Return the lines from the line containing "- Swift's default" onward. Each must match exactly, and the last line of the listing below must be included.
[[ RECORDED INFORMATION open ]]
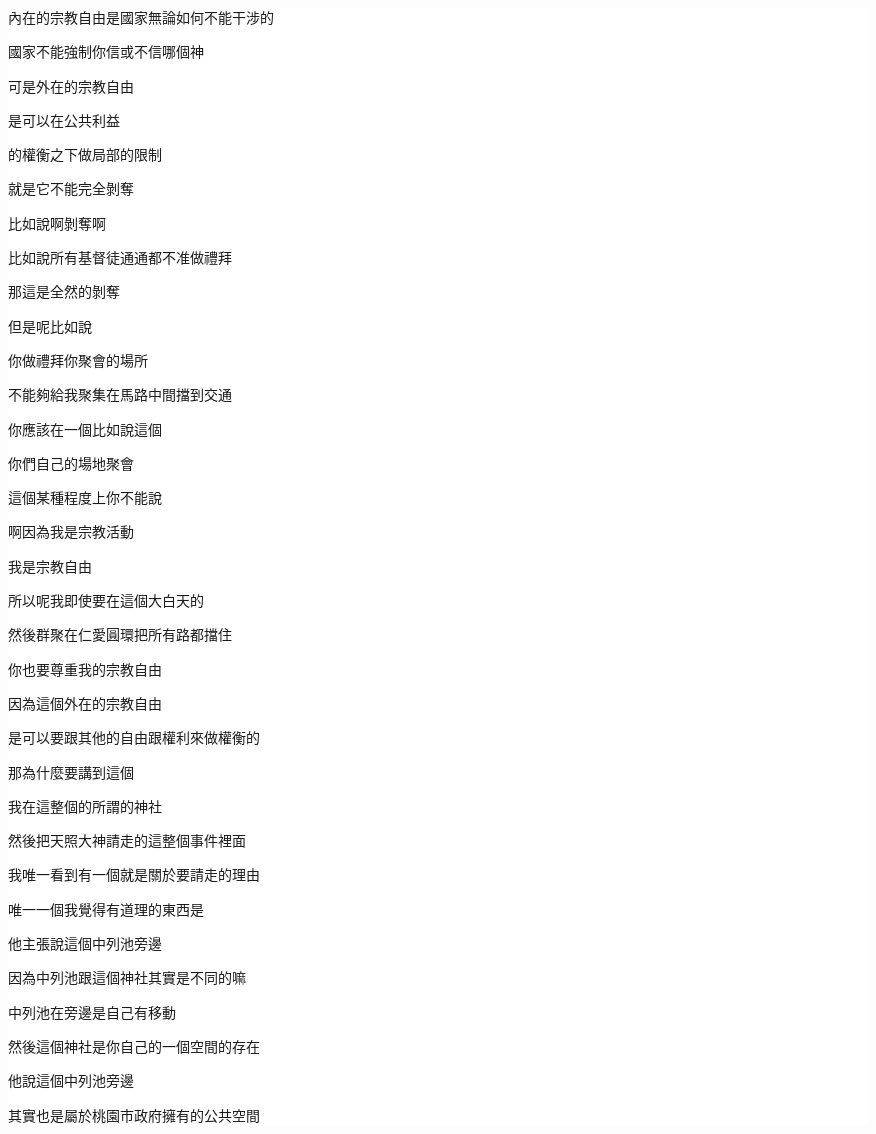 內在的宗教自由是國家無論如何不能干涉的

國家不能強制你信或不信哪個神

可是外在的宗教自由

是可以在公共利益

的權衡之下做局部的限制

就是它不能完全剝奪

比如說啊剝奪啊

比如說所有基督徒通通都不准做禮拜

那這是全然的剝奪

但是呢比如說

你做禮拜你聚會的場所

不能夠給我聚集在馬路中間擋到交通

你應該在一個比如說這個

你們自己的場地聚會

這個某種程度上你不能說

啊因為我是宗教活動

我是宗教自由

所以呢我即使要在這個大白天的

然後群聚在仁愛圓環把所有路都擋住

你也要尊重我的宗教自由

因為這個外在的宗教自由

是可以要跟其他的自由跟權利來做權衡的

那為什麼要講到這個

我在這整個的所謂的神社

然後把天照大神請走的這整個事件裡面

我唯一看到有一個就是關於要請走的理由

唯一一個我覺得有道理的東西是

他主張說這個中列池旁邊

因為中列池跟這個神社其實是不同的嘛

中列池在旁邊是自己有移動

然後這個神社是你自己的一個空間的存在

他說這個中列池旁邊

其實也是屬於桃園市政府擁有的公共空間
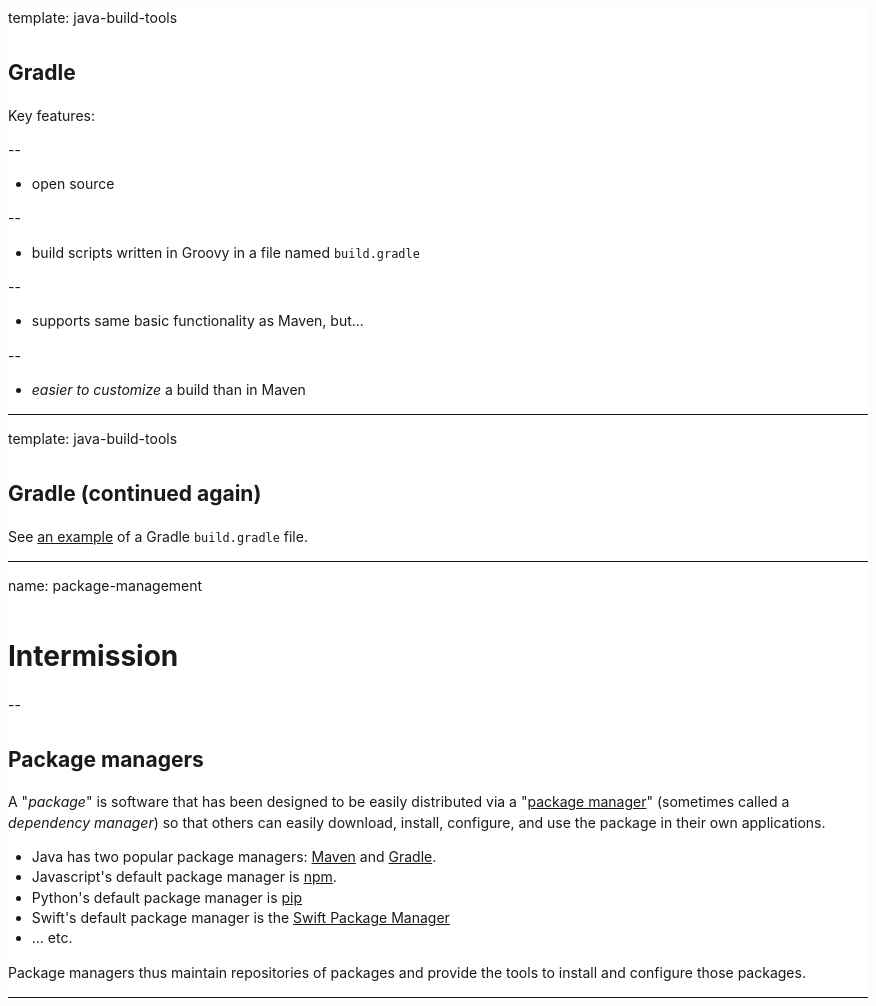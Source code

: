 
template: java-build-tools

## Gradle

Key features:

--

- open source

--

- build scripts written in Groovy in a file named `build.gradle`

--

- supports same basic functionality as Maven, but...

--

- _easier to customize_ a build than in Maven

---

template: java-build-tools

## Gradle (continued again)

See [an example](../files/build-tools/gradle-example1.txt) of a Gradle `build.gradle` file.

---

name: package-management

# Intermission

--

## Package managers

A "_package_" is software that has been designed to be easily distributed via a "[package manager](https://en.wikipedia.org/wiki/Package_manager)" (sometimes called a _dependency manager_) so that others can easily download, install, configure, and use the package in their own applications.

- Java has two popular package managers: [Maven](https://maven.apache.org/) and [Gradle](https://gradle.org/).
- Javascript's default package manager is [npm](https://www.npmjs.com/).
- Python's default package manager is [pip](https://pypi.org/project/pip/)
- Swift's default package manager is the [Swift Package Manager](https://swift.org/package-manager/)
- ... etc.

Package managers thus maintain repositories of packages and provide the tools to install and configure those packages.

---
[[ RECORDED INFORMATION closed ]]
• _RESPONSE FOR THIS EXERCISE_
- Swift's default package manager is the [Swift Package Manager](https://swift.org/package-manager/)
- ... etc.

Package managers thus maintain repositories of packages and provide the tools to install and configure those packages.

---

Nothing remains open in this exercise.